Ils ne réclament ni gloire ni honneurs… Ils demandent simplement qu’on se souvienne… Qu’on se souvienne qu’ils ont vécu… Qu’ils ont aimé… Qu’ils ont espéré… Qu’ils ont attendu… Et qu’ils ont disparu.


Alors, tant qu’un seul de leurs noms sera prononcé, tant qu’une seule fleur sera déposée devant leur mémoire, tant qu’un seul cœur continuera de battre au souvenir de leur destin, ils ne seront pas tout à fait morts.

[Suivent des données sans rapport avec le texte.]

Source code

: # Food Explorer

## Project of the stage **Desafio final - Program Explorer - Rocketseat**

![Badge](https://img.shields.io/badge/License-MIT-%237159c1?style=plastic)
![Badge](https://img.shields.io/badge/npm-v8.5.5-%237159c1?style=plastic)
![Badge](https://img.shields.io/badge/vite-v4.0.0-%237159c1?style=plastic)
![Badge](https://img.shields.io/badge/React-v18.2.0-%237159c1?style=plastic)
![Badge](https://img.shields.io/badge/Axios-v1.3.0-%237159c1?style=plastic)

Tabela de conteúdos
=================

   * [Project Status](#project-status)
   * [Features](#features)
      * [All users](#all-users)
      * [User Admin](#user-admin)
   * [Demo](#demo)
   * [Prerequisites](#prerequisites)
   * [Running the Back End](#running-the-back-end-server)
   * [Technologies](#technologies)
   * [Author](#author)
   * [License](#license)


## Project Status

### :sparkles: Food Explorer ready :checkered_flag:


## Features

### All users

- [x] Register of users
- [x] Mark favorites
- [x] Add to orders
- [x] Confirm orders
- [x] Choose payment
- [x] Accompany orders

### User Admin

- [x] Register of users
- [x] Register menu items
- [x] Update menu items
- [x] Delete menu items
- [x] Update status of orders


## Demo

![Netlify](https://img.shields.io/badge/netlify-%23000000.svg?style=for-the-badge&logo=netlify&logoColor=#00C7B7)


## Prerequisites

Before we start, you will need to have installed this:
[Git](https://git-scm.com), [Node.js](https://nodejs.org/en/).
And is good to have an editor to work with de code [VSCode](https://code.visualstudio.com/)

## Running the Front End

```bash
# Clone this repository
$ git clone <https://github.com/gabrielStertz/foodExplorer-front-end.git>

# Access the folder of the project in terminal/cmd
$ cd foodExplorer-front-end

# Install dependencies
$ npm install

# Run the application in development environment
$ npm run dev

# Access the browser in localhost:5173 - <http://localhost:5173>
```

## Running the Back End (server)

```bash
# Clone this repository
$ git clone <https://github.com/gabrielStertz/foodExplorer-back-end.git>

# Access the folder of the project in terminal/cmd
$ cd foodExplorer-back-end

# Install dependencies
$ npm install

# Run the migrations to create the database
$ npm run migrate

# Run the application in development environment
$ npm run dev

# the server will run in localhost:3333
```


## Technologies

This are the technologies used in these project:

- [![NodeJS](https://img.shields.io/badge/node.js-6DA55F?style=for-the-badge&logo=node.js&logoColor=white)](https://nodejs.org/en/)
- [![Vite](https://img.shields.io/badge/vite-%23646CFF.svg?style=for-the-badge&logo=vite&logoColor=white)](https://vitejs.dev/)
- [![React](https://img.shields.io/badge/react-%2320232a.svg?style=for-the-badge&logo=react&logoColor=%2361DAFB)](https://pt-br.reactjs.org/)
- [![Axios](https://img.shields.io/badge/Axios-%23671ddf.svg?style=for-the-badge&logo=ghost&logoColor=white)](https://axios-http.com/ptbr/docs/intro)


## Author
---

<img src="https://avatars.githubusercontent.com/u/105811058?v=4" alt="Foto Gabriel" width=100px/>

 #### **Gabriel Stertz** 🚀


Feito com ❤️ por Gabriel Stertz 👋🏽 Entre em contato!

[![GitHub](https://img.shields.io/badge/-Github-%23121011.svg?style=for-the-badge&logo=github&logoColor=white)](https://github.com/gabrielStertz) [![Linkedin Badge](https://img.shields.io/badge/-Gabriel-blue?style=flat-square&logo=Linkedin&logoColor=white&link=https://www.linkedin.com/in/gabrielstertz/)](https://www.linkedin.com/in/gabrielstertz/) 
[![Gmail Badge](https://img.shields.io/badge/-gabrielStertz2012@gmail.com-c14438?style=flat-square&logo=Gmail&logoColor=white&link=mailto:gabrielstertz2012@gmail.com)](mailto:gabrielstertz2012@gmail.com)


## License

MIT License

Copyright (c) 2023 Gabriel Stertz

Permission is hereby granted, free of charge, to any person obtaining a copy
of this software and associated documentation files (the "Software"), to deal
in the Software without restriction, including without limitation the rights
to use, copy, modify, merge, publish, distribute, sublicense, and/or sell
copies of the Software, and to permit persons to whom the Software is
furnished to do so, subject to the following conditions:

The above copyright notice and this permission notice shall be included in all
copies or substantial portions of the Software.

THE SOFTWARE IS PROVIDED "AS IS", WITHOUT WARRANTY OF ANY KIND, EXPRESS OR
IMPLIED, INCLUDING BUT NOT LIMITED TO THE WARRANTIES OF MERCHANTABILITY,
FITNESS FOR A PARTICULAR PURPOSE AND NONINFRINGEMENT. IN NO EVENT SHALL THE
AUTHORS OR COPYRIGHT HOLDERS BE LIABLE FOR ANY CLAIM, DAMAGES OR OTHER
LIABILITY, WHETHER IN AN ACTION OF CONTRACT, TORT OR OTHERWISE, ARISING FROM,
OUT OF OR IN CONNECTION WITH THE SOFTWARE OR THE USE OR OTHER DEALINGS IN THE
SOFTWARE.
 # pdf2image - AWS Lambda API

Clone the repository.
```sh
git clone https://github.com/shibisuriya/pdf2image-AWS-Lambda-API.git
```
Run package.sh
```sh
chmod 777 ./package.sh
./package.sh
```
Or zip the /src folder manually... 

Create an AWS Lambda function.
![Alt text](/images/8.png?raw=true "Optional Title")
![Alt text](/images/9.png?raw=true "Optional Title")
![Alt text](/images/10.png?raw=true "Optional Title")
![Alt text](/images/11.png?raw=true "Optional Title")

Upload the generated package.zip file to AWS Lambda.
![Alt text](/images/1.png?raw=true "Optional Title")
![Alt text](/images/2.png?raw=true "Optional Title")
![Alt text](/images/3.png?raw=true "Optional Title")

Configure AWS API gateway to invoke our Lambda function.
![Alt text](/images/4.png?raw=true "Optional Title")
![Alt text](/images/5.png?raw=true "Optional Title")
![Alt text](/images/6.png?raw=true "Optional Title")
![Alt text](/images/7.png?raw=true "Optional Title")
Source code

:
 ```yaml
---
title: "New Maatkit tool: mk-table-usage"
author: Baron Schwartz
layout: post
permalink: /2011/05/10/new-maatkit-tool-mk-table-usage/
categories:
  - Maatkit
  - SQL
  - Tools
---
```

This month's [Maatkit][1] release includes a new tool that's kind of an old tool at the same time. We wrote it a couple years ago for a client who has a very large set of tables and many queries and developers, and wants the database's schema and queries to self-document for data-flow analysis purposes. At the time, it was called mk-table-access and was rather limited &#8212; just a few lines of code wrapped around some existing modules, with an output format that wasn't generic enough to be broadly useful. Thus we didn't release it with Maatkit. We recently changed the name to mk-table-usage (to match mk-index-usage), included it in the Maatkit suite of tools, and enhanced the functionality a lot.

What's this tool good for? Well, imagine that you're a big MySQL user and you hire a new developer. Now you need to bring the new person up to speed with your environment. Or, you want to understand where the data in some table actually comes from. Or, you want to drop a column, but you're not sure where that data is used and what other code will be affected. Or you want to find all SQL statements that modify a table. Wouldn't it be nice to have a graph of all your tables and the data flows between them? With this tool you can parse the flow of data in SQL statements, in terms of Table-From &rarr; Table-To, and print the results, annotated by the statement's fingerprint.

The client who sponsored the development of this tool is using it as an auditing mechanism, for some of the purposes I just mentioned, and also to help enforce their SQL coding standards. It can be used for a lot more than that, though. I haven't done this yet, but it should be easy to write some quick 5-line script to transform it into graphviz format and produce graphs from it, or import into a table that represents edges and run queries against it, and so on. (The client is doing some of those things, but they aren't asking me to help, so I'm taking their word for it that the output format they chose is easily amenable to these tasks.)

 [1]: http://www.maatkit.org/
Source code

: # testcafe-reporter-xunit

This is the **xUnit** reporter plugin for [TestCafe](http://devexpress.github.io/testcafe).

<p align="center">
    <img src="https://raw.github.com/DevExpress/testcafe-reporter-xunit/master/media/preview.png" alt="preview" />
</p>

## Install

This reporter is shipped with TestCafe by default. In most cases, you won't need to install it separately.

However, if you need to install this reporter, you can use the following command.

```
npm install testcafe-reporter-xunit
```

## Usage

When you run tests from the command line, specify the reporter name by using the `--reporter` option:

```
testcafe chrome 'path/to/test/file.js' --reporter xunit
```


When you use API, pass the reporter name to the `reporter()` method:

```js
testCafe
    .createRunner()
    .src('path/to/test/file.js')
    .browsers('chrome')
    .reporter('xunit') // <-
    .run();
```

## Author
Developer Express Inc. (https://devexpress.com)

Car l’oubli est la seconde tombe. Et la mémoire est la dernière patrie des disparus.


C’est là qu’ils demeurent désormais. Dans les larmes de leurs enfants. Dans la fidélité de leurs proches. Dans le recueillement de ceux qui refusent d’effacer leur histoire.


Et peut-être aussi, dans cette part secrète de l’âme humaine où vivent éternellement ceux que l’on a perdus, mais que l’on n’a jamais cessé d’aimer.